Re: [PATCHv10 0/9] write hints with nvme fdp, scsi streams

Damien Le Moal <dlemoal@xxxxxxxxxx> · Tue, 10 Dec 2024 08:13:49 +0900

On 12/10/24 07:13, Bart Van Assche wrote:
> On 12/5/24 12:03 AM, Nitesh Shetty wrote:
>> But where do we store the read sector info before sending write.
>> I see 2 approaches here,
>> 1. Should it be part of a payload along with write ?
>>      We did something similar in previous series which was not liked
>>      by Christoph and Bart.
>> 2. Or driver should store it as part of an internal list inside
>> namespace/ctrl data structure ?
>>      As Bart pointed out, here we might need to send one more fail
>>      request later if copy_write fails to land in same driver.
> 
> Hi Nitesh,
> 
> Consider the following example: dm-linear is used to concatenate two
> block devices. An NVMe device (LBA 0..999) and a SCSI device (LBA
> 1000..1999).
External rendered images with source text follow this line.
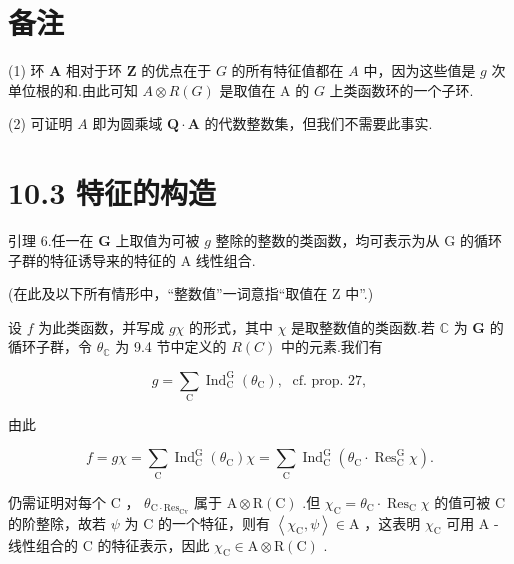 \documentclass[10pt]{article}
\begin{document}
\section*{备注}

(1) 环 \(\mathbf{A}\) 相对于环 \(\mathbf{Z}\) 的优点在于 \(G\) 的所有特征值都在 \(A\) 中，因为这些值是 \(g\) 次单位根的和.由此可知 \(A \otimes  R\left( G\right)\) 是取值在 A 的 \(G\) 上类函数环的一个子环.

(2) 可证明 \(A\) 即为圆乘域 \(\mathbf{Q} \cdot  \mathbf{A}\) 的代数整数集，但我们不需要此事实.

\section*{10.3 特征的构造}

引理 6.任一在 \(\mathbf{G}\) 上取值为可被 \(g\) 整除的整数的类函数，均可表示为从 \(\mathrm{G}\) 的循环子群的特征诱导来的特征的 A 线性组合.

(在此及以下所有情形中，“整数值”一词意指“取值在 Z 中”.)

设 \(f\) 为此类函数，并写成 \({g\chi }\) 的形式，其中 \(\chi\) 是取整数值的类函数.若 \(\mathbb{C}\) 为 \(\mathbf{G}\) 的循环子群，令 \({\theta }_{\mathbb{C}}\) 为 9.4 节中定义的 \(R\left( C\right)\) 中的元素.我们有

\[
g = \mathop{\sum }\limits_{\mathrm{C}}{\operatorname{Ind}}_{\mathrm{C}}^{\mathrm{G}}\left( {\theta }_{\mathrm{C}}\right) ,\;\text{ cf. prop. }{27},
\]

由此

\[
f = {g\chi } = \mathop{\sum }\limits_{\mathrm{C}}{\operatorname{Ind}}_{\mathrm{C}}^{\mathrm{G}}\left( {\theta }_{\mathrm{C}}\right) \chi  = \mathop{\sum }\limits_{\mathrm{C}}{\operatorname{Ind}}_{\mathrm{C}}^{\mathrm{G}}\left( {{\theta }_{\mathrm{C}} \cdot  {\operatorname{Res}}_{\mathrm{C}}^{\mathrm{G}}\chi }\right) .
\]

仍需证明对每个 \(\mathrm{C}\) ， \({\theta }_{\mathrm{C} \cdot  {\mathrm{{Res}}}_{\mathrm{{Cv}}}}\) 属于 \(\mathrm{A} \otimes  \mathrm{R}\left( \mathrm{C}\right)\) .但 \({\chi }_{\mathrm{C}} = {\theta }_{\mathrm{C}} \cdot  {\operatorname{Res}}_{\mathrm{C}}\chi\) 的值可被 \(\mathrm{C}\) 的阶整除，故若 \(\psi\) 为 \(\mathrm{C}\) 的一个特征，则有 \(\left\langle  {{\chi }_{\mathrm{C}},\psi }\right\rangle   \in  \mathrm{A}\) ，这表明 \({\chi }_{\mathrm{C}}\) 可用 \(\mathrm{A}\) -线性组合的 \(\mathrm{C}\) 的特征表示，因此 \({\chi }_{\mathrm{C}} \in  \mathrm{A} \otimes  \mathrm{R}\left( \mathrm{C}\right)\) .
\end{document}
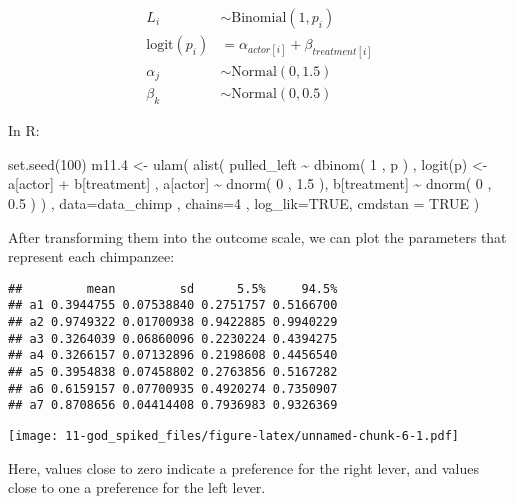 \documentclass[
]{book}
\newenvironment{Shaded}{\begin{snugshade}}{\end{snugshade}}
\newcommand{\AttributeTok}[1]{\textcolor[rgb]{0.77,0.63,0.00}{#1}}
\newcommand{\ConstantTok}[1]{\textcolor[rgb]{0.00,0.00,0.00}{#1}}
\newcommand{\DecValTok}[1]{\textcolor[rgb]{0.00,0.00,0.81}{#1}}
\newcommand{\FloatTok}[1]{\textcolor[rgb]{0.00,0.00,0.81}{#1}}
\newcommand{\FunctionTok}[1]{\textcolor[rgb]{0.00,0.00,0.00}{#1}}
\newcommand{\NormalTok}[1]{#1}
\newcommand{\OtherTok}[1]{\textcolor[rgb]{0.56,0.35,0.01}{#1}}
\newcommand{\SpecialCharTok}[1]{\textcolor[rgb]{0.00,0.00,0.00}{#1}}
\begin{document}
\[
\begin{aligned}
L_i &\sim \text{Binomial}(1,p_i) \\
\text{logit}(p_i) &= \alpha_{actor[i]} + \beta_{treatment[i]} \\
\alpha_j &\sim \text{Normal}(0,1.5) \\
\beta_k &\sim \text{Normal}(0,0.5)
\end{aligned}
\]

In R:

\begin{Shaded}
\begin{Highlighting}[]
\FunctionTok{set.seed}\NormalTok{(}\DecValTok{100}\NormalTok{)}
\NormalTok{m11}\FloatTok{.4} \OtherTok{\textless{}{-}} \FunctionTok{ulam}\NormalTok{( }\FunctionTok{alist}\NormalTok{(}
\NormalTok{  pulled\_left }\SpecialCharTok{\textasciitilde{}} \FunctionTok{dbinom}\NormalTok{( }\DecValTok{1}\NormalTok{ , p ) , }
  \FunctionTok{logit}\NormalTok{(p) }\OtherTok{\textless{}{-}}\NormalTok{ a[actor] }\SpecialCharTok{+}\NormalTok{ b[treatment] , }
\NormalTok{  a[actor] }\SpecialCharTok{\textasciitilde{}} \FunctionTok{dnorm}\NormalTok{( }\DecValTok{0}\NormalTok{ , }\FloatTok{1.5}\NormalTok{ ), }
\NormalTok{  b[treatment] }\SpecialCharTok{\textasciitilde{}} \FunctionTok{dnorm}\NormalTok{( }\DecValTok{0}\NormalTok{ , }\FloatTok{0.5}\NormalTok{ )}
\NormalTok{) , }\AttributeTok{data=}\NormalTok{data\_chimp , }\AttributeTok{chains=}\DecValTok{4}\NormalTok{ , }\AttributeTok{log\_lik=}\ConstantTok{TRUE}\NormalTok{, }\AttributeTok{cmdstan =} \ConstantTok{TRUE}\NormalTok{ )}
\end{Highlighting}
\end{Shaded}

After transforming them into the outcome scale, we can plot the parameters that represent each chimpanzee:

\begin{verbatim}
##         mean         sd      5.5%     94.5%
## a1 0.3944755 0.07538840 0.2751757 0.5166700
## a2 0.9749322 0.01700938 0.9422885 0.9940229
## a3 0.3264039 0.06860096 0.2230224 0.4394275
## a4 0.3266157 0.07132896 0.2198608 0.4456540
## a5 0.3954838 0.07458802 0.2763856 0.5167282
## a6 0.6159157 0.07700935 0.4920274 0.7350907
## a7 0.8708656 0.04414408 0.7936983 0.9326369
\end{verbatim}

\texttt{[image: 11-god\_spiked\_files/figure-latex/unnamed-chunk-6-1.pdf]}

Here, values close to zero indicate a preference for the right lever, and values close to one a preference for the left lever.
\end{document}
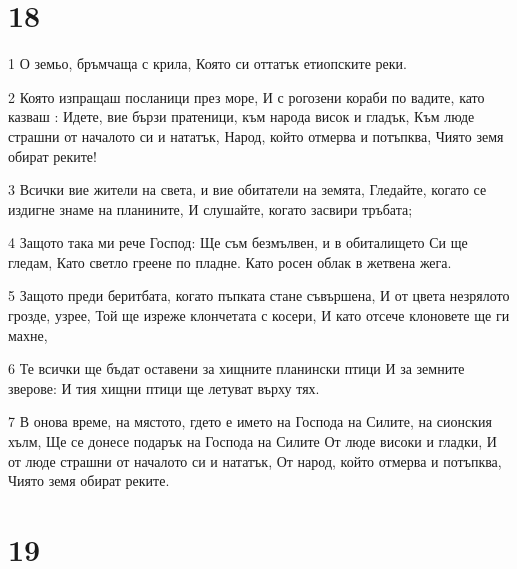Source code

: \chapter{18}

\par 1 О земьо, бръмчаща с крила, Която си оттатък етиопските реки.
\par 2 Която изпращаш посланици през море, И с рогозени кораби по вадите, като казваш : Идете, вие бързи пратеници, към народа висок и гладък, Към люде страшни от началото си и нататък, Народ, който отмерва и потъпква, Чиято земя обират реките!
\par 3 Всички вие жители на света, и вие обитатели на земята, Гледайте, когато се издигне знаме на планините, И слушайте, когато засвири тръбата;
\par 4 Защото така ми рече Господ: Ще съм безмълвен, и в обиталището Си ще гледам, Като светло греене по пладне. Като росен облак в жетвена жега.
\par 5 Защото преди беритбата, когато пъпката стане съвършена, И от цвета незрялото грозде, узрее, Той ще изреже клончетата с косери, И като отсече клоновете ще ги махне,
\par 6 Те всички ще бъдат оставени за хищните планински птици И за земните зверове: И тия хищни птици ще летуват върху тях.
\par 7 В онова време, на мястото, гдето е името на Господа на Силите, на сионския хълм, Ще се донесе подарък на Господа на Силите От люде високи и гладки, И от люде страшни от началото си и нататък, От народ, който отмерва и потъпква, Чиято земя обират реките.

\chapter{19}

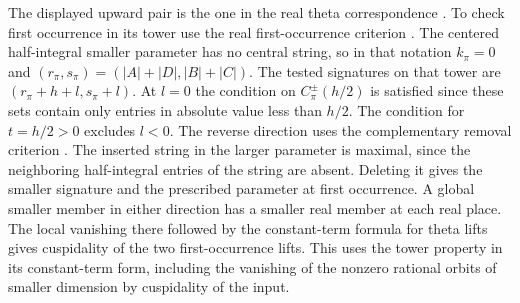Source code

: The displayed upward pair is the one in the real theta correspondence \cite[Theorem~2.7(b)]{p2paul-real-theta}. To check
first occurrence in its tower use the real first-occurrence criterion \cite[Theorem~6.1]{p2ichino-real-theta}. The centered half-integral smaller parameter has
no central string, so in that notation \(k_\pi=0\) and
\((r_\pi,s_\pi)=(|A|+|D|,|B|+|C|)\). The tested signatures on
that tower are \((r_\pi+h+l,s_\pi+l)\). At \(l=0\)
the condition on \(C^\pm_\pi(h/2)\) is satisfied since these sets
contain only entries in absolute value less than \(h/2\).
The condition for \(t=h/2>0\) excludes \(l<0\).
The reverse direction uses the complementary removal criterion \cite[Proposition~3.4(ii)]{p2paul-real-theta}.
The inserted string in the larger parameter is maximal, since
the neighboring half-integral entries of the string are absent.
Deleting it gives the smaller signature and the prescribed
parameter at first occurrence. A global smaller member in either
direction has a smaller real member at each real place. The local
vanishing there followed by the constant-term formula for theta
lifts gives cuspidality of the two first-occurrence lifts. This
uses the tower property in its constant-term form, including the
vanishing of the nonzero rational orbits of smaller dimension by
cuspidality of the input.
Suppose that a copy operation is submitted to the dm-linear
> device to copy LBAs 1..998 to LBAs 2..1998. If the copy operation is
> submitted as two separate operations (REQ_OP_COPY_SRC and
> REQ_OP_COPY_DST) then the NVMe device will receive the REQ_OP_COPY_SRC
> operation and the SCSI device will receive the REQ_OP_COPY_DST
> operation. The NVMe and SCSI device drivers should fail the copy 
> operations after a timeout because they only received half of the copy
> operation. After the timeout the block layer core can switch from
> offloading to emulating a copy operation. Waiting for a timeout is
> necessary because requests may be reordered.
> 
> I think this is a strong argument in favor of representing copy
> operations as a single operation. This will allow stacking drivers
> as dm-linear to deal in an elegant way with copy offload requests
> where source and destination LBA ranges map onto different block
> devices and potentially different block drivers.

Why ? As long as REQ_OP_COPY_SRC carries both source and destination
information, DM can trivially detect that the copy is not within a single device
and either return ENOTSUPP or switch to using a regular read+write operations
using block layer helpers. Or the block layer can fallback to that emulation
itself if it gets a ENOTSUPP from the device.

I am not sure how a REQ_OP_COPY_SRC BIO definition would look like. Ideally, we
want to be able to describe several source LBA ranges with it and for the above
issue also have the destination LBA range as well. If we can do that in a nice
way, I do not see the need for switching back to a single BIO, though we could
too I guess. From what Martin said for scsi token-based copy, it seems that 2
operations is easier. Knowing how the scsi stack works, I can see that too.

-- 
Damien Le Moal
Western Digital Research